Results showed that 92.1% of children in Pishin, 94.7% in Bajaur, and 96% of the children in Karachi were immunised against polio. The most doses of OPV were given at birth, with the highest rate in Karachi (79.5%). Survey data on routine immunisation status of children showed that retention of immunisation cards was very low in all study areas. Reasons for low retention include low literacy rates and respondents' lack of awareness of the importance of keeping the immunisation card. Coverage was low as well: 25.6% of the children in Pishin, 35.1% in Bajaur, and 20% in Karachi were reported unimmunised.

In this study, 46.8% of mothers in Karachi reported that they have the autonomy to make the decision about whether their child will be immunised; in Pishin and Bajaur, this proportion drops to 11.1 and 20.2%, respectively. Otherwise, men make this decision.

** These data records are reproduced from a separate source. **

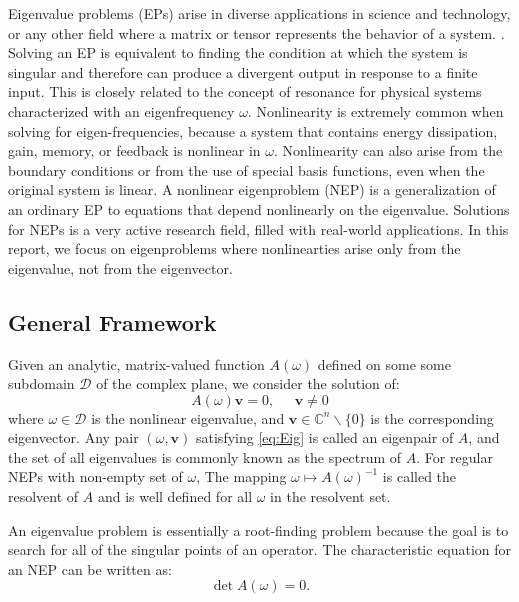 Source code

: \documentclass[final,leqno,onefignum,onetabnum]{siamltex1213}
\begin{document}
Eigenvalue problems (EPs) arise in diverse applications in science and technology, or any other field where a matrix or tensor represents the behavior of a system. \citep{guillaume_nonlinear_1999, betcke2013nlevp}. Solving an EP is equivalent to finding the condition at which the system is singular and therefore can produce a divergent output in response to a finite input. This is closely related to the concept of resonance for physical systems characterized with an eigenfrequency $\omega$. Nonlinearity is extremely common when solving for eigen-frequencies, because a system that contains energy dissipation, gain, memory, or feedback is nonlinear in $\omega$. Nonlinearity can also arise from the boundary conditions or from the use of special basis functions, even when the original system is linear. A nonlinear eigenproblem (NEP) is a generalization of an ordinary EP to equations that depend nonlinearly on the eigenvalue. Solutions for NEPs is a very active research field, filled with real-world applications. In this report, we focus on eigenproblems where nonlinearties arise only from the eigenvalue, not from the eigenvector.  

\subsection{General Framework}
Given an analytic, matrix-valued function $A(\omega)$ defined on some some subdomain $\mathcal{D}$ of the complex plane, we consider the solution of:
\begin{equation}\label{eq:Eig}
    A(\omega) \mathbf{v} = 0,\;\;\;\;\;\mathbf{v}\neq 0
\end{equation}
where $\omega \in \mathcal{D}$ is the nonlinear eigenvalue, and $\mathbf{v} \in \mathbb{C}^n\backslash\{0\}$ is the corresponding eigenvector. Any pair $(\omega, \mathbf{v})$ satisfying \ref{eq:Eig} is called an eigenpair of $A$, and the set of all eigenvalues is commonly known as the spectrum of $A$. For regular NEPs with non-empty set of $\omega$, The mapping $\omega \mapsto A(\omega)^{-1}$ is called the resolvent of $A$ and is well defined for all $\omega$ in the resolvent set. 

\pagebreak
An eigenvalue problem is essentially a root-finding problem because the goal is to search for all of the singular points of an operator. The characteristic equation for an NEP can be written as:
\begin{equation}\label{eq:charNEP}
\det A(\omega) = 0. 
\end{equation}
\end{document}
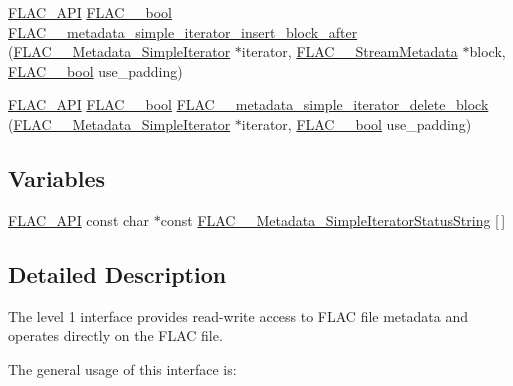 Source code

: \begin{DoxyCompactItemize}
\item 
\mbox{\hyperlink{group__flac__export_ga56ca07df8a23310707732b1c0007d6f5}{F\+L\+A\+C\+\_\+\+A\+PI}} \mbox{\hyperlink{ordinals_8h_a95103469f1cbd78b8cf250194985b34e}{F\+L\+A\+C\+\_\+\+\_\+bool}} \mbox{\hyperlink{group__flac__metadata__level1_ga1239ccc5ae1dc3f7cb0e1a61707fafc6}{F\+L\+A\+C\+\_\+\+\_\+metadata\+\_\+simple\+\_\+iterator\+\_\+insert\+\_\+block\+\_\+after}} (\mbox{\hyperlink{group__flac__metadata__level1_ga6accccddbb867dfc2eece9ee3ffecb3a}{F\+L\+A\+C\+\_\+\+\_\+\+Metadata\+\_\+\+Simple\+Iterator}} $\ast$iterator, \mbox{\hyperlink{struct_f_l_a_c_____stream_metadata}{F\+L\+A\+C\+\_\+\+\_\+\+Stream\+Metadata}} $\ast$block, \mbox{\hyperlink{ordinals_8h_a95103469f1cbd78b8cf250194985b34e}{F\+L\+A\+C\+\_\+\+\_\+bool}} use\+\_\+padding)
\item 
\mbox{\hyperlink{group__flac__export_ga56ca07df8a23310707732b1c0007d6f5}{F\+L\+A\+C\+\_\+\+A\+PI}} \mbox{\hyperlink{ordinals_8h_a95103469f1cbd78b8cf250194985b34e}{F\+L\+A\+C\+\_\+\+\_\+bool}} \mbox{\hyperlink{group__flac__metadata__level1_gaf0a1823f95f8097f0d2ff3f67ae30a88}{F\+L\+A\+C\+\_\+\+\_\+metadata\+\_\+simple\+\_\+iterator\+\_\+delete\+\_\+block}} (\mbox{\hyperlink{group__flac__metadata__level1_ga6accccddbb867dfc2eece9ee3ffecb3a}{F\+L\+A\+C\+\_\+\+\_\+\+Metadata\+\_\+\+Simple\+Iterator}} $\ast$iterator, \mbox{\hyperlink{ordinals_8h_a95103469f1cbd78b8cf250194985b34e}{F\+L\+A\+C\+\_\+\+\_\+bool}} use\+\_\+padding)
\end{DoxyCompactItemize}
\subsection*{Variables}
\begin{DoxyCompactItemize}
\item 
\mbox{\hyperlink{group__flac__export_ga56ca07df8a23310707732b1c0007d6f5}{F\+L\+A\+C\+\_\+\+A\+PI}} const char $\ast$const \mbox{\hyperlink{group__flac__metadata__level1_ga28ea4a13fcbe97a732fafb13417036bb}{F\+L\+A\+C\+\_\+\+\_\+\+Metadata\+\_\+\+Simple\+Iterator\+Status\+String}} \mbox{[}$\,$\mbox{]}
\end{DoxyCompactItemize}


\subsection{Detailed Description}
The level 1 interface provides read-\/write access to F\+L\+AC file metadata and operates directly on the F\+L\+AC file. 

The general usage of this interface is\+:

Reflecting on the study, the researchers suggest: "These findings clearly support recommendations that for polio eradication, different modes of information, education, and communication strategies must be adopted: an approach that is good for an urban area like Karachi might not work in patriarchal societies of FATA. Thus, we recommend focusing communication strategies based on local needs and customized to take into account regional and religious cultural concerns of each area....To accelerate polio eradication we must:

  • keep in view the factors interfering with immunization;
  • develop effective advocacy based on knowledge of local characteristics; and
  • promote behavior change and communication strategies initiatives."